- What you should do -
Your reply should be one number: how many lines of the records below contain the string "Призер".

- Stored dataset items -

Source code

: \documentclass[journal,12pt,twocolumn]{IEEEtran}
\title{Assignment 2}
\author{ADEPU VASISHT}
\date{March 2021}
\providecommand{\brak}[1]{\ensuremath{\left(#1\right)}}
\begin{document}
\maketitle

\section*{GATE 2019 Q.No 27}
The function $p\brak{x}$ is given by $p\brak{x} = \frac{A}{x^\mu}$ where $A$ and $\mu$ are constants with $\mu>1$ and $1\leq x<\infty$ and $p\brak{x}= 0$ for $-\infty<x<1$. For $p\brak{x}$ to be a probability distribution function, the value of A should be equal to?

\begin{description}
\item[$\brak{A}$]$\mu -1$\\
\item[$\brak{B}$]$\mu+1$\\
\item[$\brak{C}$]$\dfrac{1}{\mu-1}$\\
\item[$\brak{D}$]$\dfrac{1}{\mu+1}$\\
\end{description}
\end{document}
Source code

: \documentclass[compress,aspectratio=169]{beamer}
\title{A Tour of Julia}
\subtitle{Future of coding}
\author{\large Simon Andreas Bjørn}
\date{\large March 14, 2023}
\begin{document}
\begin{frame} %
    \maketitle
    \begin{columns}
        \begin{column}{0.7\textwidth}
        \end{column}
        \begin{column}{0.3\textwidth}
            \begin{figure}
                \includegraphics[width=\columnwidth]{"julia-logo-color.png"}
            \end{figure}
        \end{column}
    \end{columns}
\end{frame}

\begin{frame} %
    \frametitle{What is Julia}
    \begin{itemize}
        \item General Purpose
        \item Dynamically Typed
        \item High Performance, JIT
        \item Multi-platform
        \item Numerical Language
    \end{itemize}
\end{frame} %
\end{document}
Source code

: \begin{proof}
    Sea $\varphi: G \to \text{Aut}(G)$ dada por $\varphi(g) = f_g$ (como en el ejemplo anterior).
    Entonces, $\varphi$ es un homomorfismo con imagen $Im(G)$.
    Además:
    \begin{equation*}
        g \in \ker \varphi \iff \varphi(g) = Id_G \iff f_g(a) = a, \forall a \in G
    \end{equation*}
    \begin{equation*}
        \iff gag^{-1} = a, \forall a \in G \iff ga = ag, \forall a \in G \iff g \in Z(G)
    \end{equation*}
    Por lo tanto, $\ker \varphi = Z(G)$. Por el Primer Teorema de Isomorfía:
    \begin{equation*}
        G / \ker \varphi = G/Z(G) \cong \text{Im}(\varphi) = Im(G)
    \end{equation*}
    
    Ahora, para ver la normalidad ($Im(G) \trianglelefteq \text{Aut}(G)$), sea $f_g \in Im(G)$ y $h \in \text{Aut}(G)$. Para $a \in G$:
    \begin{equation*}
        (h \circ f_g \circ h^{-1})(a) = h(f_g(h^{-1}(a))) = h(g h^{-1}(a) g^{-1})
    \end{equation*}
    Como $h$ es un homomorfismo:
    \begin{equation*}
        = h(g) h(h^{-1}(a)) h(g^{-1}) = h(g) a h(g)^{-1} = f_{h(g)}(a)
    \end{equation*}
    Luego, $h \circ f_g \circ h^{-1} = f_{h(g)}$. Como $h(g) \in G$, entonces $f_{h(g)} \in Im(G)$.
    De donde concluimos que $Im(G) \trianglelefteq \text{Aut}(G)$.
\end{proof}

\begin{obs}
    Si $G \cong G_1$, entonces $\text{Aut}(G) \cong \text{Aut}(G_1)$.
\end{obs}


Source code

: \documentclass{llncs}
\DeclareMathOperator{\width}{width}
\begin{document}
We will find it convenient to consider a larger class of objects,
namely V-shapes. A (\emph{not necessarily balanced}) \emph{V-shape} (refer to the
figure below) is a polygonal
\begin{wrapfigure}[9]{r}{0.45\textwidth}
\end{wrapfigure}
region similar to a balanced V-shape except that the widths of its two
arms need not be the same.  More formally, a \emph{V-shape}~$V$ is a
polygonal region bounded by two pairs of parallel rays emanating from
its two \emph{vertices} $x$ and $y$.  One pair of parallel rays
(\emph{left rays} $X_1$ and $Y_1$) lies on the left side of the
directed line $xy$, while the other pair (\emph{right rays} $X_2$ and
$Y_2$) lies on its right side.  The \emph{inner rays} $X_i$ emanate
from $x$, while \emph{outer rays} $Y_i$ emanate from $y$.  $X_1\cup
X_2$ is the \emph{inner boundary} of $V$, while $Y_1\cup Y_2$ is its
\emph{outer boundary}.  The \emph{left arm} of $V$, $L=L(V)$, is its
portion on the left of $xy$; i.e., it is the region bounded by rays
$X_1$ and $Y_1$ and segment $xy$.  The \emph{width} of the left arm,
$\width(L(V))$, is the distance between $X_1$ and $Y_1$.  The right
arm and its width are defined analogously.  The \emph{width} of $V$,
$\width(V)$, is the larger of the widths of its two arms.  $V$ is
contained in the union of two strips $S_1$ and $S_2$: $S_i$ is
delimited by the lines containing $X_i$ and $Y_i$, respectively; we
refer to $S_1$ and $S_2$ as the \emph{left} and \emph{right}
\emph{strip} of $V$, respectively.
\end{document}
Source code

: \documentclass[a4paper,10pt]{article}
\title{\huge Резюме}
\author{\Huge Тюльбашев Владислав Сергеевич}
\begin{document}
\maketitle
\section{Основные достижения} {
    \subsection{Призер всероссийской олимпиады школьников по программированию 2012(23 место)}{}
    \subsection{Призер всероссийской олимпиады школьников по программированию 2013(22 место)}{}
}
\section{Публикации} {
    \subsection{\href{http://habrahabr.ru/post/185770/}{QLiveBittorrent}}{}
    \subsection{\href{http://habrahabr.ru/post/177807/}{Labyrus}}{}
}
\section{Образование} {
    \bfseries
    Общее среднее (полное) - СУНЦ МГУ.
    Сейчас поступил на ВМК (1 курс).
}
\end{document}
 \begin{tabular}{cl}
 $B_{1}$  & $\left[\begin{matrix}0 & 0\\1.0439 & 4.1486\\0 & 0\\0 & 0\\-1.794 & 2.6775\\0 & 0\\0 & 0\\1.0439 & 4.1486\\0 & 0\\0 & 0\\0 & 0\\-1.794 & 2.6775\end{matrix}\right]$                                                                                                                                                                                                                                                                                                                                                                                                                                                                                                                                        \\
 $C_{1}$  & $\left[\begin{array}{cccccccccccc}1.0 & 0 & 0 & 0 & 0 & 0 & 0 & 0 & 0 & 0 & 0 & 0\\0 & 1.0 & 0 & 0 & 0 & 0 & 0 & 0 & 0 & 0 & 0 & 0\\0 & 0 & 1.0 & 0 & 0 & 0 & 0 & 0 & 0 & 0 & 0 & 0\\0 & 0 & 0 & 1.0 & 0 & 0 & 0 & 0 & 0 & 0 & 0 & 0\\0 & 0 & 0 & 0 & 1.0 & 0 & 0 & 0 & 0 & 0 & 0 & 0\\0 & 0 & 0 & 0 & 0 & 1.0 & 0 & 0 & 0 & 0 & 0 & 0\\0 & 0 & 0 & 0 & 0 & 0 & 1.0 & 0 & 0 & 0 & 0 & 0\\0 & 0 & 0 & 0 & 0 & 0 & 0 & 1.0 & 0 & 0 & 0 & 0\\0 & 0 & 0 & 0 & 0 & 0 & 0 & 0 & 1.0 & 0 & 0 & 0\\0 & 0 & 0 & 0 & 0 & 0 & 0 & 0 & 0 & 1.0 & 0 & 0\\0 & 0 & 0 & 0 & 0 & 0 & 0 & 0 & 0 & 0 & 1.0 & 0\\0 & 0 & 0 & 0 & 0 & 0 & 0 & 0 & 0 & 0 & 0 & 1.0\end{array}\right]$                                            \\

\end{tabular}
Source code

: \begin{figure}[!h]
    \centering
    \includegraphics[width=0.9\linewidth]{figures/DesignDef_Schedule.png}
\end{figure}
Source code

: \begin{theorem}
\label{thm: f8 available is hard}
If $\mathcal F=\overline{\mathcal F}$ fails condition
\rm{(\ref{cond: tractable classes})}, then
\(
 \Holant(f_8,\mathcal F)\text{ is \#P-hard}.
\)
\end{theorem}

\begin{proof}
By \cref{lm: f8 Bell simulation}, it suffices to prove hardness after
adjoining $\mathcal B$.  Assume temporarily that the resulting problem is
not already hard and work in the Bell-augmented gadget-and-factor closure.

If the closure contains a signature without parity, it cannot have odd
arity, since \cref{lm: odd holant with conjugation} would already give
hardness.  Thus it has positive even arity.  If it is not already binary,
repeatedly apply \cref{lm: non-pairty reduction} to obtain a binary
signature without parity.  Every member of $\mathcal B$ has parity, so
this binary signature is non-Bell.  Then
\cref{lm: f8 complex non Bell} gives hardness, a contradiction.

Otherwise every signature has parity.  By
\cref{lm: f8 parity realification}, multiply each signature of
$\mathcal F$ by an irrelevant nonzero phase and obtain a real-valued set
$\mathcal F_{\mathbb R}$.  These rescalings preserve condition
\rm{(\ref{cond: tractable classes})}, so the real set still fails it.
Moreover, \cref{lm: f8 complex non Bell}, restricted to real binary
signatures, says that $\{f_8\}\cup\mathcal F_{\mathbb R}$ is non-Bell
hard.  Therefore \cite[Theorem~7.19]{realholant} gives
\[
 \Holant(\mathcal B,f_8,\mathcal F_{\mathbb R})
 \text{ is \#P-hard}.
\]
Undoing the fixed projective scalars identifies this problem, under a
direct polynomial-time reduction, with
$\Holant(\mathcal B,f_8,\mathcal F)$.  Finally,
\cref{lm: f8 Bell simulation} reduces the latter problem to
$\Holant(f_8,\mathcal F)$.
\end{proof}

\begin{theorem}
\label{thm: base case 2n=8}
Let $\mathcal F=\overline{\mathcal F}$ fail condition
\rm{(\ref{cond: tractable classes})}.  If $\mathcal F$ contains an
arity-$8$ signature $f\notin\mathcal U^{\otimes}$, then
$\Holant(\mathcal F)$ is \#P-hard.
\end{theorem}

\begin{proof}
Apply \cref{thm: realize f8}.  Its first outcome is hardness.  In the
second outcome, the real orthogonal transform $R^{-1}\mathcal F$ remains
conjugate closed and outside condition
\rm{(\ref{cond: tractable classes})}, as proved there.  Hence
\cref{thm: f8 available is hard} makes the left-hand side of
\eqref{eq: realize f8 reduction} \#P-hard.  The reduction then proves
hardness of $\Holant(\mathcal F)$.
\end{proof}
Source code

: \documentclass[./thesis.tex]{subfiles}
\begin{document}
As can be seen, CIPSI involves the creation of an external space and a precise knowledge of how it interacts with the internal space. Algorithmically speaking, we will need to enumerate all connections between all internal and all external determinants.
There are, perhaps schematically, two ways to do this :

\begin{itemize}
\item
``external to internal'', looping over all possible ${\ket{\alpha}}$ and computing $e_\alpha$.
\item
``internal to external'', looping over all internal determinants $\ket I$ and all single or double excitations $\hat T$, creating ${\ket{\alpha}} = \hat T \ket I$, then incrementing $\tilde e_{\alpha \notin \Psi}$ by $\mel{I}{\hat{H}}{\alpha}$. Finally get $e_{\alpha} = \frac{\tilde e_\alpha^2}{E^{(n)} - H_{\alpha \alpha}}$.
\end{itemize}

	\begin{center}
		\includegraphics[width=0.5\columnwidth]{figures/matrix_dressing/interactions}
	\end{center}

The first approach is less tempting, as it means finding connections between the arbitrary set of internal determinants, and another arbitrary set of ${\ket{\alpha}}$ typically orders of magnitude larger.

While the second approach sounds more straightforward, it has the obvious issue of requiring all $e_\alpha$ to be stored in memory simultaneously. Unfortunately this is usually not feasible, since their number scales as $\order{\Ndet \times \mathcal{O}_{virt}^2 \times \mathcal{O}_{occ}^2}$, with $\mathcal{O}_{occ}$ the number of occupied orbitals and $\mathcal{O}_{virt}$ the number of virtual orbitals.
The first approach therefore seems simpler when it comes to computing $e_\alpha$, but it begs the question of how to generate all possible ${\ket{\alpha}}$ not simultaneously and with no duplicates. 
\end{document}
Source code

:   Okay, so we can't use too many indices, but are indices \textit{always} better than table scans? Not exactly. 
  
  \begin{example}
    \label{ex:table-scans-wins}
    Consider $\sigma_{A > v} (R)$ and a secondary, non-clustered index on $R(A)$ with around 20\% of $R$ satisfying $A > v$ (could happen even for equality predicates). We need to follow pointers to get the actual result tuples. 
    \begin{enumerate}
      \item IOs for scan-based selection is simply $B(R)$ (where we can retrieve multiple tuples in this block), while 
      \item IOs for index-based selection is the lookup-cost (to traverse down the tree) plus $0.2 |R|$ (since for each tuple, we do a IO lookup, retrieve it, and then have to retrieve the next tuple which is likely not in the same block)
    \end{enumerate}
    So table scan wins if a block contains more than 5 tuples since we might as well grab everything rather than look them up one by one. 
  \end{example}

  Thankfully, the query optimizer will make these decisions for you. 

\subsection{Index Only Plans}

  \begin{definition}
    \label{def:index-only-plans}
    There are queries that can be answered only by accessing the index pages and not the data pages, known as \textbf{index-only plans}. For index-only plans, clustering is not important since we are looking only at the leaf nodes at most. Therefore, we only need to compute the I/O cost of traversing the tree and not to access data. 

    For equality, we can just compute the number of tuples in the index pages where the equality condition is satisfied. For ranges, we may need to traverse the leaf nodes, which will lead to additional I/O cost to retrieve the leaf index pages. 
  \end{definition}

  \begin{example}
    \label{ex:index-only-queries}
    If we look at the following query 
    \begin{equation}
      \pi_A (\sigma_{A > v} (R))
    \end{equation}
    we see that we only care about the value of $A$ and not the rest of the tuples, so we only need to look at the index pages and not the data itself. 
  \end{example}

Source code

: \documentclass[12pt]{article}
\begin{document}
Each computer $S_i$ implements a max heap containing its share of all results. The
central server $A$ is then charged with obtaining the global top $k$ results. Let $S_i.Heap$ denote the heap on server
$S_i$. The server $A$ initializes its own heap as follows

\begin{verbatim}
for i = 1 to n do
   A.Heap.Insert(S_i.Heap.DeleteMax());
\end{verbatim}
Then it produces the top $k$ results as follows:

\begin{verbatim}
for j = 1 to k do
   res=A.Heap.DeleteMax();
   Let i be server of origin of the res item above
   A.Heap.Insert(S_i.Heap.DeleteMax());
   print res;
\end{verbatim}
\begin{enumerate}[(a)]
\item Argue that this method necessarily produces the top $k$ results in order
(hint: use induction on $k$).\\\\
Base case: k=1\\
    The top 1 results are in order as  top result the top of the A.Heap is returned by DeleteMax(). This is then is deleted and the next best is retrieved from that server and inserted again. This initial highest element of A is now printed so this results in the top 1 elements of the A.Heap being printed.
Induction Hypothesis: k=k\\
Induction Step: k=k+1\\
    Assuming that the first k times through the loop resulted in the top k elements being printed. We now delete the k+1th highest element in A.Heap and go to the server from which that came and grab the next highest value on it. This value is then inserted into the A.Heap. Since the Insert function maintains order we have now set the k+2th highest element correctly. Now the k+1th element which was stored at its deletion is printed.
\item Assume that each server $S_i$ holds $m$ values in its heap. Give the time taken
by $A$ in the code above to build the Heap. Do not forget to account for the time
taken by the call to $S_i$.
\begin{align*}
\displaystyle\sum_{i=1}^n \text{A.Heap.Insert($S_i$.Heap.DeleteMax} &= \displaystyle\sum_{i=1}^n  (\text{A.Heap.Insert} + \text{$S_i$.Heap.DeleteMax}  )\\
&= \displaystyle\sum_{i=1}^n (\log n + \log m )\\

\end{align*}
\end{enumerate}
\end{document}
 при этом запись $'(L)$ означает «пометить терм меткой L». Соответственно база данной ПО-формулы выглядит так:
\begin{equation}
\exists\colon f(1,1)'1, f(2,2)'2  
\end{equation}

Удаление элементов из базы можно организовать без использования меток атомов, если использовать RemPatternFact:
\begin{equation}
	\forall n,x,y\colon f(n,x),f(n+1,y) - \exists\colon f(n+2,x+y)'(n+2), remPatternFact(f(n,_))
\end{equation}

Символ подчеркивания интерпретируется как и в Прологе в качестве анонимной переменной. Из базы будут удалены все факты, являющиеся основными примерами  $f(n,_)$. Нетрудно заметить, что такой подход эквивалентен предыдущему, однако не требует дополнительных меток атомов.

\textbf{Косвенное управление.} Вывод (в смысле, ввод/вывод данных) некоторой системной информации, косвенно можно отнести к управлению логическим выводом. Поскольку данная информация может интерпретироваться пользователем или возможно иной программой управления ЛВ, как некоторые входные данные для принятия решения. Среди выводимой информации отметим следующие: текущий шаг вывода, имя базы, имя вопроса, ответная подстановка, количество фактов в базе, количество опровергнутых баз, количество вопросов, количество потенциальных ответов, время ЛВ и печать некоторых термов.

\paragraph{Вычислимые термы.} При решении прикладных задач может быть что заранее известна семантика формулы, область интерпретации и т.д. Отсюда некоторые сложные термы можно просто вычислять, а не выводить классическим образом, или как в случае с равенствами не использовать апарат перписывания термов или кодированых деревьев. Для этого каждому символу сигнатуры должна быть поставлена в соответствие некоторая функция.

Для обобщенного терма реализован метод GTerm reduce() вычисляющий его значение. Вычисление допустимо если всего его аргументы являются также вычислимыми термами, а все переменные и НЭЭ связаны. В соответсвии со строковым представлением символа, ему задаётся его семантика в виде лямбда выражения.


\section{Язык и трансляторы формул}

- Exercise output -
2